◆ Record set
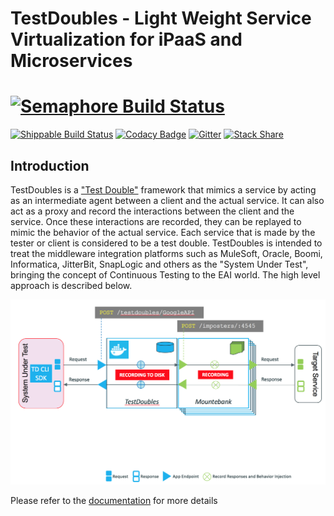 # TestDoubles - Light Weight Service Virtualization for iPaaS and Microservices #

# [![Semaphore Build Status](https://semaphoreci.com/api/v1/projects/d1ad526b-97bc-444f-bb36-e208b3e94006/534914/badge.svg)](https://semaphoreci.com/rraheja/testdoubles)
[![Shippable Build Status](https://api.shippable.com/projects/564627481895ca447423774e/badge/master)](https://app.shippable.com/projects/564627481895ca447423774e)
[![Codacy Badge](https://api.codacy.com/project/badge/grade/b8005f8b29e446878229288e12710bc7)](https://www.codacy.com)
[![Gitter](https://badges.gitter.im/Join%20Chat.svg)](https://gitter.im/DevTestSolutions/TestDoubles?utm_source=badge&utm_medium=badge&utm_campaign=pr-badge)
[![Stack Share](http://img.shields.io/badge/tech-stack-0690fa.svg?style=flat)](http://stackshare.io/ianakelly/testdoubles)

## Introduction ##

TestDoubles is a ["Test Double"](https://en.wikipedia.org/wiki/Test_double) framework that mimics a service by acting as an intermediate agent between a client and the actual service. It can also act as a proxy and record the interactions between the client and the service. Once these interactions are recorded, they can be replayed to mimic the behavior of the actual service. Each service that is made by the tester or client is considered to be a test double. TestDoubles is intended to treat the middleware integration platforms such as MuleSoft, Oracle, Boomi, Informatica, JitterBit, SnapLogic and others as the "System Under Test", bringing the concept of Continuous Testing to the EAI world. The high level approach is described below.

![Test Double Architecture.png](documentation/images/0-testdoubles.png)

Please refer to the [documentation](documentation/index.md) for more details
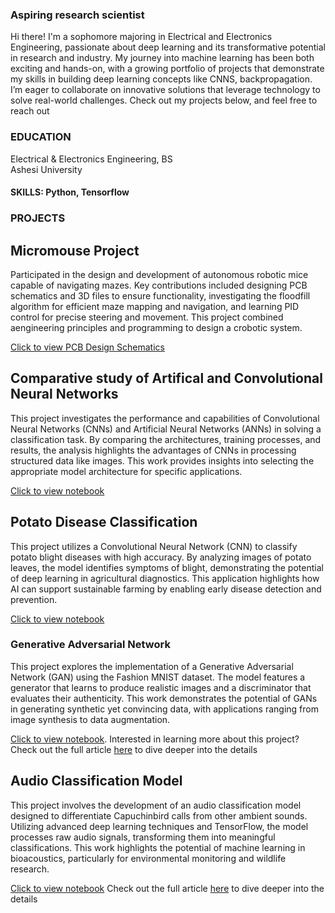 ### Aspiring research scientist
Hi there! I'm a sophomore majoring in Electrical and Electronics Engineering, passionate about deep learning and its transformative potential in research and industry. My journey into machine learning has been both exciting and hands-on, with a growing portfolio of projects that demonstrate my skills in building deep learning concepts like CNNS, backpropagation.   
I’m eager to collaborate on innovative solutions that leverage technology to solve real-world challenges. Check out my projects below, and feel free to reach out

### EDUCATION
Electrical & Electronics Engineering, BS    
Ashesi University 

 #### SKILLS: Python, Tensorflow 

### PROJECTS

## Micromouse Project  
Participated in the design and development of autonomous robotic mice capable of navigating mazes. Key contributions included designing PCB schematics and 3D files to ensure functionality, investigating the floodfill algorithm for efficient maze mapping and navigation, and learning PID control for precise steering and movement. This project combined aengineering principles and programming to design a crobotic system.

[Click to view PCB Design Schematics](https://github.com/Baah134/Micromouse-Project) 

## Comparative study of Artifical and Convolutional Neural Networks
This project investigates the performance and capabilities of Convolutional Neural Networks (CNNs) and Artificial Neural Networks (ANNs) in solving a classification task. By comparing the architectures, training processes, and results, the analysis highlights the advantages of CNNs in processing structured data like images. This work provides insights into selecting the appropriate model architecture for specific applications.

[Click to view notebook](https://github.com/Baah134/Baah134/tree/main/Comparative%20Analysis%20of%20CNN%20and%20ANN)


## Potato Disease Classification
This project utilizes a Convolutional Neural Network (CNN) to classify potato blight diseases with high accuracy. By analyzing images of potato leaves, the model identifies symptoms of blight, demonstrating the potential of deep learning in agricultural diagnostics. This application highlights how AI can support sustainable farming by enabling early disease detection and prevention.

[Click to view notebook](https://github.com/Baah134/Baah134/tree/main/Potato%20Disease%20Classification)

### Generative Adversarial Network
This project explores the implementation of a Generative Adversarial Network (GAN) using the Fashion MNIST dataset. The model features a generator that learns to produce realistic images and a discriminator that evaluates their authenticity. This work demonstrates the potential of GANs in generating synthetic yet convincing data, with applications ranging from image synthesis to data augmentation.

[Click to view notebook](https://github.com/Baah134/Baah134/tree/main/Generative%20Adversarial%20Network). Interested in learning more about this project? Check out the full article [here](https://open.substack.com/pub/princebaah/p/generative-adversarial-networks?r=4ckmh5&utm_campaign=post&utm_medium=web&showWelcomeOnShare=true) to dive deeper into the details

## Audio Classification Model
This project involves the development of an audio classification model designed to differentiate Capuchinbird calls from other ambient  sounds. Utilizing advanced deep learning techniques and TensorFlow, the model processes raw audio signals, transforming them into meaningful classifications. This work highlights the potential of machine learning in bioacoustics, particularly for environmental monitoring and wildlife research.

[Click to view notebook](https://github.com/Baah134/Baah134/tree/main/Audio%20Classification) Check out the full article [here](https://open.substack.com/pub/princebaah/p/audio-classification-using-deep-learning?r=4ckmh5&utm_campaign=post&utm_medium=web&showWelcomeOnShare=true) to dive deeper into the details




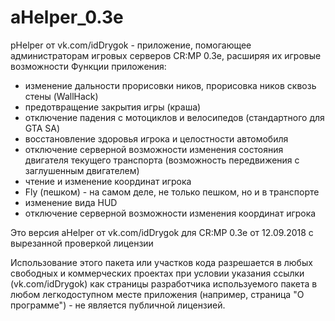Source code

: # aHelper_0.3e
 
pHelper от vk.com/idDrygok - приложение, помогающее администраторам игровых серверов CR:MP 0.3e, расширяя их игровые возможности
Функции приложения:
- изменение дальности прорисовки ников, прорисовка ников сквозь стены (WallHack)
- предотвращение закрытия игры (краша)
- отключение падения с мотоциклов и велосипедов (стандартного для GTA SA)
- восстановление здоровья игрока и целостности автомобиля
- отключение серверной возможности изменения состояния двигателя текущего транспорта (возможность передвижения с заглушенным двигателем)
- чтение и изменение координат игрока
- Fly (пешком) - на самом деле, не только пешком, но и в транспорте
- изменение вида HUD
- отключение серверной возможности изменения координат игрока

Это версия aHelper от vk.com/idDrygok для CR:MP 0.3e от 12.09.2018 с вырезанной проверкой лицензии

Использование этого пакета или участков кода разрешается в любых свободных и коммерческих проектах при условии указания ссылки (vk.com/idDrygok) как страницы разработчика используемого пакета в любом легкодоступном месте приложения (например, страница "О программе") - не является публичной лицензией.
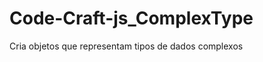 Code-Craft-js_ComplexType
=========================

Cria objetos que representam tipos de dados complexos

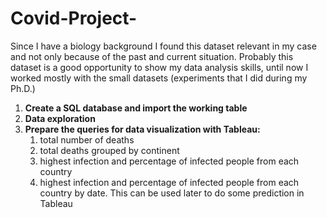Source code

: # Covid-Project-
Since I have a biology background I found this dataset relevant in my case and not only because of the past and current situation. Probably this dataset is a good opportunity to show my data analysis skills, until now I worked mostly with the small datasets (experiments that I did during my Ph.D.)

1. **Create a SQL database and import the working table**
2. **Data exploration**
3. **Prepare the queries for data visualization with Tableau:**
    1. total number of deaths
    2. total deaths grouped by continent
    3. highest infection and percentage of infected people from each country
    4. highest infection and percentage of infected people from each country by date. This can be used later to do some prediction in Tableau
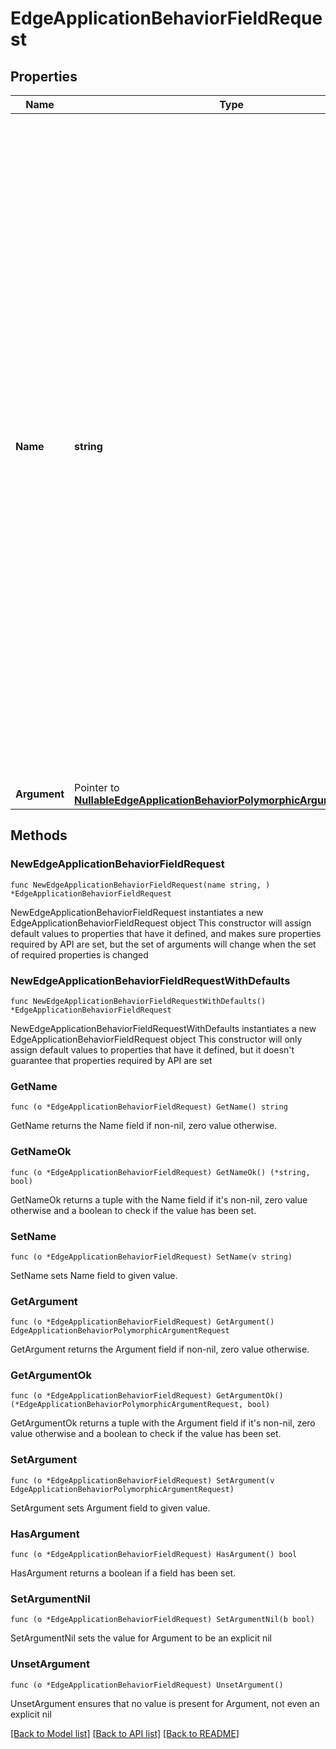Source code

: # EdgeApplicationBehaviorFieldRequest

## Properties

Name | Type | Description | Notes
------------ | ------------- | ------------- | -------------
**Name** | **string** | * &#x60;deny&#x60; - deny * &#x60;run_function&#x60; - run_function * &#x60;no_content&#x60; - no_content * &#x60;deliver&#x60; - deliver * &#x60;finish_request_phase&#x60; - finish_request_phase * &#x60;redirect_to_301&#x60; - redirect_to_301 * &#x60;redirect_to_302&#x60; - redirect_to_302 * &#x60;forward_cookies&#x60; - forward_cookies * &#x60;optimize_images&#x60; - optimize_images * &#x60;set_origin&#x60; - set_origin * &#x60;set_edge_connector&#x60; - set_edge_connector * &#x60;set_cache_policy&#x60; - set_cache_policy * &#x60;bypass_cache_phase&#x60; - bypass_cache_phase * &#x60;enable_gzip&#x60; - enable_gzip * &#x60;redirect_http_to_https&#x60; - redirect_http_to_https * &#x60;set_cookie&#x60; - set_cookie * &#x60;rewrite_request&#x60; - rewrite_request * &#x60;add_request_header&#x60; - add_request_header * &#x60;filter_request_header&#x60; - filter_request_header * &#x60;add_response_header&#x60; - add_response_header * &#x60;filter_response_header&#x60; - filter_response_header * &#x60;capture_match_groups&#x60; - capture_match_groups * &#x60;add_request_cookie&#x60; - add_request_cookie * &#x60;filter_response_cookie&#x60; - filter_response_cookie * &#x60;filter_request_cookie&#x60; - filter_request_cookie | 
**Argument** | Pointer to [**NullableEdgeApplicationBehaviorPolymorphicArgumentRequest**](EdgeApplicationBehaviorPolymorphicArgumentRequest.md) |  | [optional] 

## Methods

### NewEdgeApplicationBehaviorFieldRequest

`func NewEdgeApplicationBehaviorFieldRequest(name string, ) *EdgeApplicationBehaviorFieldRequest`

NewEdgeApplicationBehaviorFieldRequest instantiates a new EdgeApplicationBehaviorFieldRequest object
This constructor will assign default values to properties that have it defined,
and makes sure properties required by API are set, but the set of arguments
will change when the set of required properties is changed

### NewEdgeApplicationBehaviorFieldRequestWithDefaults

`func NewEdgeApplicationBehaviorFieldRequestWithDefaults() *EdgeApplicationBehaviorFieldRequest`

NewEdgeApplicationBehaviorFieldRequestWithDefaults instantiates a new EdgeApplicationBehaviorFieldRequest object
This constructor will only assign default values to properties that have it defined,
but it doesn't guarantee that properties required by API are set

### GetName

`func (o *EdgeApplicationBehaviorFieldRequest) GetName() string`

GetName returns the Name field if non-nil, zero value otherwise.

### GetNameOk

`func (o *EdgeApplicationBehaviorFieldRequest) GetNameOk() (*string, bool)`

GetNameOk returns a tuple with the Name field if it's non-nil, zero value otherwise
and a boolean to check if the value has been set.

### SetName

`func (o *EdgeApplicationBehaviorFieldRequest) SetName(v string)`

SetName sets Name field to given value.


### GetArgument

`func (o *EdgeApplicationBehaviorFieldRequest) GetArgument() EdgeApplicationBehaviorPolymorphicArgumentRequest`

GetArgument returns the Argument field if non-nil, zero value otherwise.

### GetArgumentOk

`func (o *EdgeApplicationBehaviorFieldRequest) GetArgumentOk() (*EdgeApplicationBehaviorPolymorphicArgumentRequest, bool)`

GetArgumentOk returns a tuple with the Argument field if it's non-nil, zero value otherwise
and a boolean to check if the value has been set.

### SetArgument

`func (o *EdgeApplicationBehaviorFieldRequest) SetArgument(v EdgeApplicationBehaviorPolymorphicArgumentRequest)`

SetArgument sets Argument field to given value.

### HasArgument

`func (o *EdgeApplicationBehaviorFieldRequest) HasArgument() bool`

HasArgument returns a boolean if a field has been set.

### SetArgumentNil

`func (o *EdgeApplicationBehaviorFieldRequest) SetArgumentNil(b bool)`

 SetArgumentNil sets the value for Argument to be an explicit nil

### UnsetArgument
`func (o *EdgeApplicationBehaviorFieldRequest) UnsetArgument()`

UnsetArgument ensures that no value is present for Argument, not even an explicit nil

[[Back to Model list]](../README.md#documentation-for-models) [[Back to API list]](../README.md#documentation-for-api-endpoints) [[Back to README]](../README.md)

◆ Task
The lines wanted are those from the start of the material above through the line with "## Introduction ##", both included; print them exactly and skip any picture.

◆ Output for this exercise
 # TestDoubles - Light Weight Service Virtualization for iPaaS and Microservices #

# [![Semaphore Build Status](https://semaphoreci.com/api/v1/projects/d1ad526b-97bc-444f-bb36-e208b3e94006/534914/badge.svg)](https://semaphoreci.com/rraheja/testdoubles)
[![Shippable Build Status](https://api.shippable.com/projects/564627481895ca447423774e/badge/master)](https://app.shippable.com/projects/564627481895ca447423774e)
[![Codacy Badge](https://api.codacy.com/project/badge/grade/b8005f8b29e446878229288e12710bc7)](https://www.codacy.com)
[![Gitter](https://badges.gitter.im/Join%20Chat.svg)](https://gitter.im/DevTestSolutions/TestDoubles?utm_source=badge&utm_medium=badge&utm_campaign=pr-badge)
[![Stack Share](http://img.shields.io/badge/tech-stack-0690fa.svg?style=flat)](http://stackshare.io/ianakelly/testdoubles)

## Introduction ##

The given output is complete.